__YOUR GOAL__
Filter the records below and copy every line containing the word "useBackground".

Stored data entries
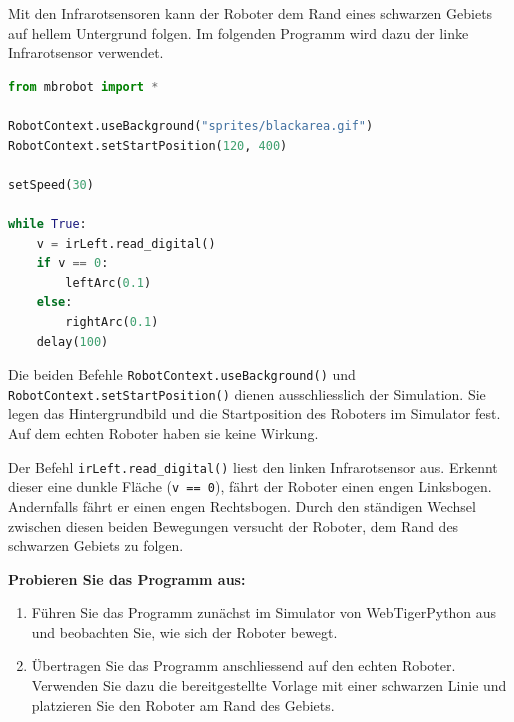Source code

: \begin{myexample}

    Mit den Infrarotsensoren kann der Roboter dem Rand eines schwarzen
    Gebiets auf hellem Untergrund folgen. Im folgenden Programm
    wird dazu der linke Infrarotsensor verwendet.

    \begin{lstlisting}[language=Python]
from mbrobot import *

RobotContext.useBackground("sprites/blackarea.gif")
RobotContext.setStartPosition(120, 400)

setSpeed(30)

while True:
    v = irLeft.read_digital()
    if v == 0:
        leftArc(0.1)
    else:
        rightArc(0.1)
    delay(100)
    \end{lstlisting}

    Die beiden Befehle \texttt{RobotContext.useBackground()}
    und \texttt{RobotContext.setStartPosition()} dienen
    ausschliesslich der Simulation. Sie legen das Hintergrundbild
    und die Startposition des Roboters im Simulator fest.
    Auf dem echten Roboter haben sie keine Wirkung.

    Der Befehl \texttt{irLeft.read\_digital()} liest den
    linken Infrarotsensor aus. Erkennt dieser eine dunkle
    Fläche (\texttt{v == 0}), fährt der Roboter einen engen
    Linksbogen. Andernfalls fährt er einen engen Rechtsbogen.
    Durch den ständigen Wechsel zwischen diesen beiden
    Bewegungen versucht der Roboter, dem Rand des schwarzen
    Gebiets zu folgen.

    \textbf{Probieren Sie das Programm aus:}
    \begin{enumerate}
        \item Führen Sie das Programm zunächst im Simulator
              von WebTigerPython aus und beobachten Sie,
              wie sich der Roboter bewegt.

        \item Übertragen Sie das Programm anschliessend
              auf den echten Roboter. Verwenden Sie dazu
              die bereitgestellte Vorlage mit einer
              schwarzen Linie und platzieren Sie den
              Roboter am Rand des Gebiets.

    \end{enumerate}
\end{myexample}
--
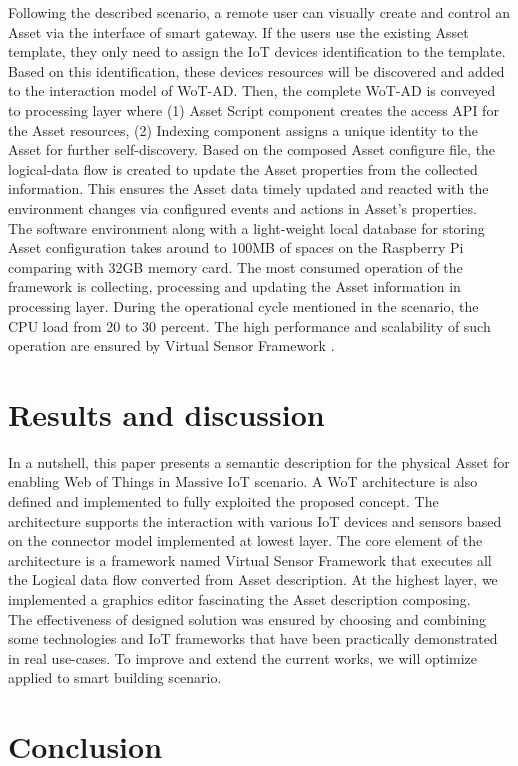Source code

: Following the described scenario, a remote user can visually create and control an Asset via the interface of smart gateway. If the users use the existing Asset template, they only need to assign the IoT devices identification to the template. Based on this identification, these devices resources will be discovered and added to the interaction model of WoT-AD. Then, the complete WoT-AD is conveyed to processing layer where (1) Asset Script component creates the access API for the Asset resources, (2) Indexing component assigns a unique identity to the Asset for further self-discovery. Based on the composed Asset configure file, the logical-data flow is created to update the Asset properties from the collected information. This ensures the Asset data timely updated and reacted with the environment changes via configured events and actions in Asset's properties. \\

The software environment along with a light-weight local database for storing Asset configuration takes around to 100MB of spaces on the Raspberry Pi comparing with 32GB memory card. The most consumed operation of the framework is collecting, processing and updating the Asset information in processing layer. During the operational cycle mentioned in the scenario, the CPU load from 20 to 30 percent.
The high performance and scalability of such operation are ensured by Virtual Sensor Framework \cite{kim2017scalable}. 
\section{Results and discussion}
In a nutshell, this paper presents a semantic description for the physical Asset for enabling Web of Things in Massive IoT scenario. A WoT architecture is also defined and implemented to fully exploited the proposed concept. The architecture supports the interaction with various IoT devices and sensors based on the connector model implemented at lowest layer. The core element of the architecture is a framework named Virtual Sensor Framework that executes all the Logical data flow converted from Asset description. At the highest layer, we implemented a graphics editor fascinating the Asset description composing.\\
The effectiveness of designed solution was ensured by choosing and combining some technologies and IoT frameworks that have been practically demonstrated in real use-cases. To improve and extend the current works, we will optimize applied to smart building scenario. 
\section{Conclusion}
==
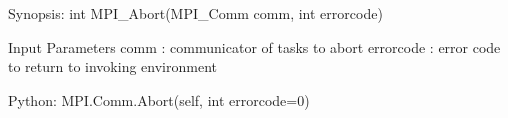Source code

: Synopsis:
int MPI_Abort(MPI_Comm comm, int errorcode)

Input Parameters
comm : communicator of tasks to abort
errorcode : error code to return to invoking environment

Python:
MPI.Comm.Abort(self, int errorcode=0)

__ANSWER BELOW__
RobotContext.useBackground("sprites/blackarea.gif")
    Die beiden Befehle \texttt{RobotContext.useBackground()}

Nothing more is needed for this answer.